Work required:
Go through the data from its first line and retype each line, stopping once the line containing "Ainda sobre mecanica, li" has been retyped.

Records for this task:

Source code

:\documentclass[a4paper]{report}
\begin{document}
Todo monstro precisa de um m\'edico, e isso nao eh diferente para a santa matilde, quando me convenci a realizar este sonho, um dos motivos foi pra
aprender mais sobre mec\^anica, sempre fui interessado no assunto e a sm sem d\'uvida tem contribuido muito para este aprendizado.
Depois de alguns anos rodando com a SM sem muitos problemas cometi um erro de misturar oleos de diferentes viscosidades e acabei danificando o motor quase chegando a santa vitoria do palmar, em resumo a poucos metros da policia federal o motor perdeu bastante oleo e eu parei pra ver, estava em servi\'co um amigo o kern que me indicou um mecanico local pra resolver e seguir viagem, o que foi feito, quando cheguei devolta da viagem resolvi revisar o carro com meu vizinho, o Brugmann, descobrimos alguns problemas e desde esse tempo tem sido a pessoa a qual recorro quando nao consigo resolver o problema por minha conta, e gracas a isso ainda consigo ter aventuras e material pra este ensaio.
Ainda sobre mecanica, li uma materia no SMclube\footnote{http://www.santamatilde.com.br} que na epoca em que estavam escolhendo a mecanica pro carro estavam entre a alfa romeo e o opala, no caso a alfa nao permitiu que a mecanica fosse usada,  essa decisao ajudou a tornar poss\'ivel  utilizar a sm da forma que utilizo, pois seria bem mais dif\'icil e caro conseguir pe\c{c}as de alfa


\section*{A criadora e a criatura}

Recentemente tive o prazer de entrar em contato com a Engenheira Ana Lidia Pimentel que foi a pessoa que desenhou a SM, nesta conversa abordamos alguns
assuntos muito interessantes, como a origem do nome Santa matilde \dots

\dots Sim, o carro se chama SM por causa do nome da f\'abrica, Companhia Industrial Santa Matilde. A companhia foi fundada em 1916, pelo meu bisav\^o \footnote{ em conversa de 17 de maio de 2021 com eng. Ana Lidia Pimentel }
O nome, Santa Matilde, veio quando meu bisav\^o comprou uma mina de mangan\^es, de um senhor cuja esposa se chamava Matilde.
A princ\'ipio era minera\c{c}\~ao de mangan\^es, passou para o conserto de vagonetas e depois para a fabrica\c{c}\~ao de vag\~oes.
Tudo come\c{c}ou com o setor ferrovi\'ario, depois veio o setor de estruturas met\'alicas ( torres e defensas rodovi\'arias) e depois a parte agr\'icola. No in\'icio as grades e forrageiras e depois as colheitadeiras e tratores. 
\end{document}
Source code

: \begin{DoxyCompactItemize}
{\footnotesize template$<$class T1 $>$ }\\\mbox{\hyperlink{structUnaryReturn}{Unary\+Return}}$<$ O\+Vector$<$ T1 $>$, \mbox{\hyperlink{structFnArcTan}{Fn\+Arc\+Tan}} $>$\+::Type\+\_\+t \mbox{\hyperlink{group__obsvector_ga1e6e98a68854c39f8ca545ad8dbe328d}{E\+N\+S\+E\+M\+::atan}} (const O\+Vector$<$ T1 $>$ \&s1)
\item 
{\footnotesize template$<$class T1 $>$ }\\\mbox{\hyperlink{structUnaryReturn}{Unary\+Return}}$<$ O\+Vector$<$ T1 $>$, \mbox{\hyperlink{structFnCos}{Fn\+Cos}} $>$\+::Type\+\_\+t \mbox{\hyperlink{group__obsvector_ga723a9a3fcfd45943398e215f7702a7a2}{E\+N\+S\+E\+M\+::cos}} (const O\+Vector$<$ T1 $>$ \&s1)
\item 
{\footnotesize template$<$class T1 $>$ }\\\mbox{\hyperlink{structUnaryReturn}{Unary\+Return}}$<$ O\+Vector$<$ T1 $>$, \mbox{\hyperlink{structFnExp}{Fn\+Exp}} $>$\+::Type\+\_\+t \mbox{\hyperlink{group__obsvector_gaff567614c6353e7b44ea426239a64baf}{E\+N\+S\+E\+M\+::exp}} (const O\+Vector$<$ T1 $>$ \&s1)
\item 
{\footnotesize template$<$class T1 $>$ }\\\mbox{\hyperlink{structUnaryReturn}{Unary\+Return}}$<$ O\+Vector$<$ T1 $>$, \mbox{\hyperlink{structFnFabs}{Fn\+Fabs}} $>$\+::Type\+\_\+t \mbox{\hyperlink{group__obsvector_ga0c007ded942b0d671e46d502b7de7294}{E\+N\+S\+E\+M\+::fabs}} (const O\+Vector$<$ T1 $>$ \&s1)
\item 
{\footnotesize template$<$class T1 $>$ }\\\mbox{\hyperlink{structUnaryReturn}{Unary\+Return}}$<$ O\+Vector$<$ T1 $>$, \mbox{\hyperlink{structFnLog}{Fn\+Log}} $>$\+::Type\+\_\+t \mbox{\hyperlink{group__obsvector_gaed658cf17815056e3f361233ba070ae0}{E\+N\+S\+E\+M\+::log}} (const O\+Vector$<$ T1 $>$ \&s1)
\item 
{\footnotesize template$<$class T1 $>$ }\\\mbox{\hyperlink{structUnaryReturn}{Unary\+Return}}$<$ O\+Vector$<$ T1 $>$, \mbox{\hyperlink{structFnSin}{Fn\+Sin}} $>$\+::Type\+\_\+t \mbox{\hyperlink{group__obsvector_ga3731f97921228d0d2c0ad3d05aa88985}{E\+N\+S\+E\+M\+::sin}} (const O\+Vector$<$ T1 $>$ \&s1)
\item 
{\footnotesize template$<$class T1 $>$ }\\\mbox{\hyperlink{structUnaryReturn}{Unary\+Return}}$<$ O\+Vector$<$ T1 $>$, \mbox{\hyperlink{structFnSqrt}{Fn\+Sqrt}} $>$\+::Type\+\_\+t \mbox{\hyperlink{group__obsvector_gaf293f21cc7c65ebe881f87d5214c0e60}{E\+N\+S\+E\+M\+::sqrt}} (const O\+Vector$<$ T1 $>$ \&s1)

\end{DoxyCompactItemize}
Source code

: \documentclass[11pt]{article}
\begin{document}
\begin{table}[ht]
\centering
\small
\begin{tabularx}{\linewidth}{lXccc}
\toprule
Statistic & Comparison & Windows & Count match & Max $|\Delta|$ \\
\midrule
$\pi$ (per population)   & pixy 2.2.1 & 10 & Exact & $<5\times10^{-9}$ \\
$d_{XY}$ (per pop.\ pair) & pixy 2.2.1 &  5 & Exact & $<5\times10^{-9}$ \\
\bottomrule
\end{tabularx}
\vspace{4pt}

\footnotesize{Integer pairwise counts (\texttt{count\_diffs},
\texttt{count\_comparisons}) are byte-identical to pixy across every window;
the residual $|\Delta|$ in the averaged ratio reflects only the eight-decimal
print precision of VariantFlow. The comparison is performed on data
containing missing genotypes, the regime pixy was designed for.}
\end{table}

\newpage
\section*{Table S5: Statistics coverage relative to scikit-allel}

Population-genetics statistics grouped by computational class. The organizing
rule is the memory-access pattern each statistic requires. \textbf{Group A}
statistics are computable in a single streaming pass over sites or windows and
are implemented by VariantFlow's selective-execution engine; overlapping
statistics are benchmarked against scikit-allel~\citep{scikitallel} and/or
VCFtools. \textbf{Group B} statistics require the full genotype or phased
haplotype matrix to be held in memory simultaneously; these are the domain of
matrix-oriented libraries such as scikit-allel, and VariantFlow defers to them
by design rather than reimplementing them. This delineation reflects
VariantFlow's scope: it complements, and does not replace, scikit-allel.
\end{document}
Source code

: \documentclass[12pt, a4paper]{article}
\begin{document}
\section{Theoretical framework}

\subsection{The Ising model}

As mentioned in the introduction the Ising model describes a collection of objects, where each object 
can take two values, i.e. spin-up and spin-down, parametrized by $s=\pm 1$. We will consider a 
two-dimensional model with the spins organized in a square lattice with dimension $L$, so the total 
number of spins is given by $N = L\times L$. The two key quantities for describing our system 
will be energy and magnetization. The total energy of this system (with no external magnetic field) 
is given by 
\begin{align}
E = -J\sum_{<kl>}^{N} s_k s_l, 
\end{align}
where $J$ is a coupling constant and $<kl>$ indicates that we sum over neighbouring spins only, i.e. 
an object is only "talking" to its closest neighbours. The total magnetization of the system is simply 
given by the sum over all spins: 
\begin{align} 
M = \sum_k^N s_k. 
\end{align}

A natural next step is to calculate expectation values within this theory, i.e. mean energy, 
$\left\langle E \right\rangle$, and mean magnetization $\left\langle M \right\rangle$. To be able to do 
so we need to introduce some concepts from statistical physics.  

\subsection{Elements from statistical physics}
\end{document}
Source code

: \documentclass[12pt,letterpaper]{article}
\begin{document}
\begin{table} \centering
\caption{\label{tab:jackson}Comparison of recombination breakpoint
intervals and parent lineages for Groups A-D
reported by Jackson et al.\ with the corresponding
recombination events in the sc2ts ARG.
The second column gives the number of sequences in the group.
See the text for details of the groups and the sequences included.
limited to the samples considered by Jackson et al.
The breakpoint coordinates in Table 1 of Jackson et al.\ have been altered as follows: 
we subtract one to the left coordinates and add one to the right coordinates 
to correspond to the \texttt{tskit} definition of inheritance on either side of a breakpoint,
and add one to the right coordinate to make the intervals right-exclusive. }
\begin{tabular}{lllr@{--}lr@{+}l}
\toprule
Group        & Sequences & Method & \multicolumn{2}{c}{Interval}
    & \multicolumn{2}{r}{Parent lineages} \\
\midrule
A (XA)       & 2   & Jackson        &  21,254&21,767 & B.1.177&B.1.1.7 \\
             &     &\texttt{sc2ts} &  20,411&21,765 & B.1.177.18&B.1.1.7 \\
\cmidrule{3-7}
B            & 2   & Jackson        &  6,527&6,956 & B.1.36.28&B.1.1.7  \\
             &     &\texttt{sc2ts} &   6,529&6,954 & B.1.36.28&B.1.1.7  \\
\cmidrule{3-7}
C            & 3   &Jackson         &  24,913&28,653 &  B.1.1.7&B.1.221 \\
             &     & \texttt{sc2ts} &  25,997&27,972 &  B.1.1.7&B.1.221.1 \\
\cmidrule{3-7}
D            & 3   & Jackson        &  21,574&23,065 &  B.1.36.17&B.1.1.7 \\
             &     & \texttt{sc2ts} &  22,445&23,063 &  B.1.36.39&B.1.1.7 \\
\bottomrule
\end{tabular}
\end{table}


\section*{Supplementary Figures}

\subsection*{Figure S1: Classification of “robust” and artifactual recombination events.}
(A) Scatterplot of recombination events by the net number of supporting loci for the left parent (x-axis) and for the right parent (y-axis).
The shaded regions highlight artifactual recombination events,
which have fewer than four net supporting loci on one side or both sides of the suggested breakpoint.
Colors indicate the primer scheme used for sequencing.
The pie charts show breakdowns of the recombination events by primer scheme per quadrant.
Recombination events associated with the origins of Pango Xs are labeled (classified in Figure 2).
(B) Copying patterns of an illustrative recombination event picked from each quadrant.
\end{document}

Output for this task:
Source code

:\documentclass[a4paper]{report}
\begin{document}
Todo monstro precisa de um m\'edico, e isso nao eh diferente para a santa matilde, quando me convenci a realizar este sonho, um dos motivos foi pra
aprender mais sobre mec\^anica, sempre fui interessado no assunto e a sm sem d\'uvida tem contribuido muito para este aprendizado.
Depois de alguns anos rodando com a SM sem muitos problemas cometi um erro de misturar oleos de diferentes viscosidades e acabei danificando o motor quase chegando a santa vitoria do palmar, em resumo a poucos metros da policia federal o motor perdeu bastante oleo e eu parei pra ver, estava em servi\'co um amigo o kern que me indicou um mecanico local pra resolver e seguir viagem, o que foi feito, quando cheguei devolta da viagem resolvi revisar o carro com meu vizinho, o Brugmann, descobrimos alguns problemas e desde esse tempo tem sido a pessoa a qual recorro quando nao consigo resolver o problema por minha conta, e gracas a isso ainda consigo ter aventuras e material pra este ensaio.
Ainda sobre mecanica, li uma materia no SMclube\footnote{http://www.santamatilde.com.br} que na epoca em que estavam escolhendo a mecanica pro carro estavam entre a alfa romeo e o opala, no caso a alfa nao permitiu que a mecanica fosse usada,  essa decisao ajudou a tornar poss\'ivel  utilizar a sm da forma que utilizo, pois seria bem mais dif\'icil e caro conseguir pe\c{c}as de alfa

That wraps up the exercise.